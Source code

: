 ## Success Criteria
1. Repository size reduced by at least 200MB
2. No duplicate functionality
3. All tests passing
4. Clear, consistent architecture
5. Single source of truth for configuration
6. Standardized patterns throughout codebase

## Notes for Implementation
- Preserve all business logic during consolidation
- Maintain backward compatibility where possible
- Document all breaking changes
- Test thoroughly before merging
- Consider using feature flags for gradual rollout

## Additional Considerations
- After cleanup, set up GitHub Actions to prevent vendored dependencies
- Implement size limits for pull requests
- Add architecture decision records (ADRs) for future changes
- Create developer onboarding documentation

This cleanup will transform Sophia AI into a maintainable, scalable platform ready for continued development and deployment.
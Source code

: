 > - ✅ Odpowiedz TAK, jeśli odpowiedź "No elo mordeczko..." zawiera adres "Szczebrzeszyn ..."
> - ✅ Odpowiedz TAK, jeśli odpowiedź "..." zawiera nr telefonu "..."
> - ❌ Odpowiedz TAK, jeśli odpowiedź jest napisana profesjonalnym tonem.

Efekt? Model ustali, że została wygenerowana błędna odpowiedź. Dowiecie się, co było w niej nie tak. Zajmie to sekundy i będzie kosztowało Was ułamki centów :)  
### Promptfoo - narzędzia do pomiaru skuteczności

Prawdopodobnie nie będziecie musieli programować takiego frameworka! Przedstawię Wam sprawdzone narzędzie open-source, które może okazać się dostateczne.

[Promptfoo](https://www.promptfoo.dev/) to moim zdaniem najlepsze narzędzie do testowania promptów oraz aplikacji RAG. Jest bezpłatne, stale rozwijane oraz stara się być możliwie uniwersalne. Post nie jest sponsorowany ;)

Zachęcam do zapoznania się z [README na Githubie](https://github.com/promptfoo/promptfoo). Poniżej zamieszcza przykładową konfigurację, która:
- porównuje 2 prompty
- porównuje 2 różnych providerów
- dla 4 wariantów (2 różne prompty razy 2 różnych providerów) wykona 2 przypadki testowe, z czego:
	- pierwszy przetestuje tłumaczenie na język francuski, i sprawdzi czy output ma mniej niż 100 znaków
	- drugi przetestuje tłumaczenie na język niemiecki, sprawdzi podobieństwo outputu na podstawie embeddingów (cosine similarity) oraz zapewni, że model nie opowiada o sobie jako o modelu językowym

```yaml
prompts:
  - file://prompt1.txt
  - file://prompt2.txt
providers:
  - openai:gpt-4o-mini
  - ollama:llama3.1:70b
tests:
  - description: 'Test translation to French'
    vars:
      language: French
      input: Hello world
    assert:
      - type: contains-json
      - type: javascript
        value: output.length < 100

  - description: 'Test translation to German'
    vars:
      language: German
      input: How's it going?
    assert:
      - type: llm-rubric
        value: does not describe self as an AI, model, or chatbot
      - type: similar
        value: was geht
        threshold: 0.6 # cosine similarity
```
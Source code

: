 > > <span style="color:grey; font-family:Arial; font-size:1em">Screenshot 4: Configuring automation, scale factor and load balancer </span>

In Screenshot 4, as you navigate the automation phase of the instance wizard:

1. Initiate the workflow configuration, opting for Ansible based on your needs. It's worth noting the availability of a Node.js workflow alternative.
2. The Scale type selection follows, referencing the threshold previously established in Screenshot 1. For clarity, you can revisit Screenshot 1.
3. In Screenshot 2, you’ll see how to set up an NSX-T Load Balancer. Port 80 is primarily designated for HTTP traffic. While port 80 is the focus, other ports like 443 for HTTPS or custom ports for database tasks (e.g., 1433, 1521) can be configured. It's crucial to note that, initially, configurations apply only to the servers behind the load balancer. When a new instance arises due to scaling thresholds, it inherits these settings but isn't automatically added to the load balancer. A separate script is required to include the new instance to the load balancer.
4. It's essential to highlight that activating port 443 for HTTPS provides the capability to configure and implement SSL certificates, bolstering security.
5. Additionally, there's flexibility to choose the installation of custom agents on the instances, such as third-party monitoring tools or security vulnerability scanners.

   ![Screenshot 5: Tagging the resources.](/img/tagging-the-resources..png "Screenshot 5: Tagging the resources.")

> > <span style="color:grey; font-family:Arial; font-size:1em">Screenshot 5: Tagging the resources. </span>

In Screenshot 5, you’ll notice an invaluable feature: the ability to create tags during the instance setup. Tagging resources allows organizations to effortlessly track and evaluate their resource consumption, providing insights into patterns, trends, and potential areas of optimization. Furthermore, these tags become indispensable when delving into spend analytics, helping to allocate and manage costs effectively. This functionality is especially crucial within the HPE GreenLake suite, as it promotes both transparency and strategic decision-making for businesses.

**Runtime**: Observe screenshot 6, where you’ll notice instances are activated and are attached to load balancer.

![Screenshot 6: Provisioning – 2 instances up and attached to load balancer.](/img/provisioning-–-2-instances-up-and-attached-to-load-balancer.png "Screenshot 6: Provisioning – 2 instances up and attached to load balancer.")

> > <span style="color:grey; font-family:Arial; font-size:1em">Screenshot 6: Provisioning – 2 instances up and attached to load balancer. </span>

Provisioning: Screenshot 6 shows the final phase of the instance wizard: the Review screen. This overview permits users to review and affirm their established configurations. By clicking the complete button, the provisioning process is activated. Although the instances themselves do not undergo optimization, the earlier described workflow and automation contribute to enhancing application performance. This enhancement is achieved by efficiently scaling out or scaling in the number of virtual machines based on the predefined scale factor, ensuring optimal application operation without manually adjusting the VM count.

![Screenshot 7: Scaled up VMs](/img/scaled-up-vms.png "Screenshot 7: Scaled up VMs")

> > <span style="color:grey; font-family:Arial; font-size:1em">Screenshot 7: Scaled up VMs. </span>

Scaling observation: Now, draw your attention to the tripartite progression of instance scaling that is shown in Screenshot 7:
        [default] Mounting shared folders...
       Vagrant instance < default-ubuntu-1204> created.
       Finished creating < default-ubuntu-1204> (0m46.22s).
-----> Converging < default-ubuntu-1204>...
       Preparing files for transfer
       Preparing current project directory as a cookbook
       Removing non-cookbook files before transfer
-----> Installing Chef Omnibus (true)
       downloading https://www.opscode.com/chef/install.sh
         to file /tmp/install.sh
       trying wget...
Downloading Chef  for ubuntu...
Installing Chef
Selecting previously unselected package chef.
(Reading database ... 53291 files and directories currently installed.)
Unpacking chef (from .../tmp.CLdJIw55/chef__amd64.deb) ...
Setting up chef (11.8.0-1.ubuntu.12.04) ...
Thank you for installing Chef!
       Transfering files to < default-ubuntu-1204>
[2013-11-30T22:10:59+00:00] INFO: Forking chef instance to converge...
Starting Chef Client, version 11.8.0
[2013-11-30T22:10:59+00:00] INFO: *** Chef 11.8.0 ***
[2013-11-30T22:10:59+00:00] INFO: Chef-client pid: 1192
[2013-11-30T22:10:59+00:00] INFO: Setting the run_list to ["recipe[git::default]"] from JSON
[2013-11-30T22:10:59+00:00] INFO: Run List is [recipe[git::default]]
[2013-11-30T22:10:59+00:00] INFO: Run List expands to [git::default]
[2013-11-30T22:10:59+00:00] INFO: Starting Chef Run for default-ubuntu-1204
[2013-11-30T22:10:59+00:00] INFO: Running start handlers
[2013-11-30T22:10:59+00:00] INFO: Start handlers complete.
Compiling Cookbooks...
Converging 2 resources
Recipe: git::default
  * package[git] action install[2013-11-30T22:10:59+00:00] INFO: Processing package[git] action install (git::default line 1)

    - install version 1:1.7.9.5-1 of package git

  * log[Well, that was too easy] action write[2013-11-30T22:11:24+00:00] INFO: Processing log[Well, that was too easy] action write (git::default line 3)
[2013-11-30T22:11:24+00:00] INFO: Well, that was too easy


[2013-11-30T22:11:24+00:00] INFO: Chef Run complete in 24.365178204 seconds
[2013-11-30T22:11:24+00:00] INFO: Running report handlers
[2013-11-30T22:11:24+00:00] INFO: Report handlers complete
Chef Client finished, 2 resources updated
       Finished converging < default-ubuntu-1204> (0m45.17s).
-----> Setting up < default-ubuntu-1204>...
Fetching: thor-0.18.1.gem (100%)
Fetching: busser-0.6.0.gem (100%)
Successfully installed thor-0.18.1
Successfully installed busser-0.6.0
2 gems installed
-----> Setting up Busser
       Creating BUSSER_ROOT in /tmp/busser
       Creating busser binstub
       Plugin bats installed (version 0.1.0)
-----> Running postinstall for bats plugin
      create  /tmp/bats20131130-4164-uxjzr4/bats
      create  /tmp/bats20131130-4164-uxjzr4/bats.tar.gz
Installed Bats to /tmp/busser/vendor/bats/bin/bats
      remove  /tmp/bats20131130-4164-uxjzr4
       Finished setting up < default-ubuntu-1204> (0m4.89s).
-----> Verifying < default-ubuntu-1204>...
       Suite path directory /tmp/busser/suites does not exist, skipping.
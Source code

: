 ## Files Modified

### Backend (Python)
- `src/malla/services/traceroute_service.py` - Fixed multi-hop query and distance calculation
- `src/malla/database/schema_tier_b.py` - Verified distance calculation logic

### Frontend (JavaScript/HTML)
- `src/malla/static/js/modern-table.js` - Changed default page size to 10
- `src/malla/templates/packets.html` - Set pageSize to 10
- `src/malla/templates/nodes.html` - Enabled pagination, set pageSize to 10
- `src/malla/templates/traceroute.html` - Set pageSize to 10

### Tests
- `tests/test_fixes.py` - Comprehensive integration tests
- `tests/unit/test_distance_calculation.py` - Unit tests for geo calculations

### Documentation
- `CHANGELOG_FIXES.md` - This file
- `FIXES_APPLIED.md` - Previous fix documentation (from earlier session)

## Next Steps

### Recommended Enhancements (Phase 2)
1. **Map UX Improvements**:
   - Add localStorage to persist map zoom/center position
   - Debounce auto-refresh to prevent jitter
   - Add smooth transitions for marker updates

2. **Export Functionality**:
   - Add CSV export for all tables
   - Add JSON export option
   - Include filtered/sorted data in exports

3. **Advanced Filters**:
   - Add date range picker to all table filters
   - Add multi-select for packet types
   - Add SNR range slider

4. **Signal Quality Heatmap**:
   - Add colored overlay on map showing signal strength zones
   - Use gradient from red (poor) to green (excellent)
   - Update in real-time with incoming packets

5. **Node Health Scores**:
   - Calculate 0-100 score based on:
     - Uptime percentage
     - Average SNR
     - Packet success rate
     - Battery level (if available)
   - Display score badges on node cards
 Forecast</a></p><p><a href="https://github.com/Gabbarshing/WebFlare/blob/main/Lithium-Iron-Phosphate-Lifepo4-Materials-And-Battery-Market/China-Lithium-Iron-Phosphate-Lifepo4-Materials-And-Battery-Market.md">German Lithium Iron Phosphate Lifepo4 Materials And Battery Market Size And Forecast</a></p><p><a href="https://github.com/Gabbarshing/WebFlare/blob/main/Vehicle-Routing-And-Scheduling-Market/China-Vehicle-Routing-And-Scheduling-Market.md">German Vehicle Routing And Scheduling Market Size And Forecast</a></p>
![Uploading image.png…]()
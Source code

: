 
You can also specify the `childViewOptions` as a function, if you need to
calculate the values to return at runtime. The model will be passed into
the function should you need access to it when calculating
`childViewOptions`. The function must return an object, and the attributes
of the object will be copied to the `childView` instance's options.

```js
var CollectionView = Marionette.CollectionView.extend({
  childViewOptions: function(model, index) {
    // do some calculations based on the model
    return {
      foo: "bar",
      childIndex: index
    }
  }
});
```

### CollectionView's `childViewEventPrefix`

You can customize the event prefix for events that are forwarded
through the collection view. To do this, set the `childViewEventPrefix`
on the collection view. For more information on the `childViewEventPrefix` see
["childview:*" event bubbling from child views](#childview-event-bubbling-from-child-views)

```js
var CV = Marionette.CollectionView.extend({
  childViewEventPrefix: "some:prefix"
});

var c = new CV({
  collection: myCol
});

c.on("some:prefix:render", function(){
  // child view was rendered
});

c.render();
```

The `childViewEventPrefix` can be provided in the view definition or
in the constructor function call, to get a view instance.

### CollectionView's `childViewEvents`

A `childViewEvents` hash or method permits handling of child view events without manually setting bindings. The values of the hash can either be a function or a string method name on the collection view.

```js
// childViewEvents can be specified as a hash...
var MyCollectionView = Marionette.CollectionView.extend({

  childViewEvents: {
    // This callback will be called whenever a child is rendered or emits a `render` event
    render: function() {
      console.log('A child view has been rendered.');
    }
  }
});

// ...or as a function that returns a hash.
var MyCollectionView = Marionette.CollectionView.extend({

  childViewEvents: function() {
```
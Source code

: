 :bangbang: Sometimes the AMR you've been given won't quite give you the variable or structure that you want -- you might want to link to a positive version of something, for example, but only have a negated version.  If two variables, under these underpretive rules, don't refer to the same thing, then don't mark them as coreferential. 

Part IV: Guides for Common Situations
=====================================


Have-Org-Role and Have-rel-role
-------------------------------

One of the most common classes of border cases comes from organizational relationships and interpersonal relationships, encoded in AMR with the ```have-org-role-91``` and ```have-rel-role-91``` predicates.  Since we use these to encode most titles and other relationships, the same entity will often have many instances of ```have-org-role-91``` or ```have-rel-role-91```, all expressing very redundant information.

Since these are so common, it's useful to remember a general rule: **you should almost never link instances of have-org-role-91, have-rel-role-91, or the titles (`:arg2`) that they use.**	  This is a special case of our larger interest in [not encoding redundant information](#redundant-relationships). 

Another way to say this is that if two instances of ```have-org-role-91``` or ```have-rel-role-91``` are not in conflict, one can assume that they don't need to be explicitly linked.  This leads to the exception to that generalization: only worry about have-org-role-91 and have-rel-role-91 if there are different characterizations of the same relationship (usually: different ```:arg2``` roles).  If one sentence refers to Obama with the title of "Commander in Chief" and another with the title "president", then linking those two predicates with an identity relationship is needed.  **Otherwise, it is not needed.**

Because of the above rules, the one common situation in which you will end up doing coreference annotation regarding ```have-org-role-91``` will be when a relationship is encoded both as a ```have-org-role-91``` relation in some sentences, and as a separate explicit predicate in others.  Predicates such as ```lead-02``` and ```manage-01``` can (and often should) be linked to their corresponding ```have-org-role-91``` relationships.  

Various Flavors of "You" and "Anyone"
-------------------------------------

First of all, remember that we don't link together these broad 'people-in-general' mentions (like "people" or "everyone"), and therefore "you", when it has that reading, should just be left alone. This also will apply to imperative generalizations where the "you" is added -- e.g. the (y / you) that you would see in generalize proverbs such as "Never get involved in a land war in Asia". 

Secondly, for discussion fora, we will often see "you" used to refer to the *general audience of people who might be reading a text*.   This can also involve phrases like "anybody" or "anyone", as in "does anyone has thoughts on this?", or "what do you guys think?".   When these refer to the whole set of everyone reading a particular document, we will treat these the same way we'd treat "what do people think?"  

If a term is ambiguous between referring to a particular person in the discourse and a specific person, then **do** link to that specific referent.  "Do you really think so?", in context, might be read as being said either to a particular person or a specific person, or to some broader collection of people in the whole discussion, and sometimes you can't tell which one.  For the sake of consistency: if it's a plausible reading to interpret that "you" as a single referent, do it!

· · · · ·

=== EXERCISE AIM ===
How many lines of the entries above include the word "Marionette"? Reply with the number alone.

=== REPLY ===
4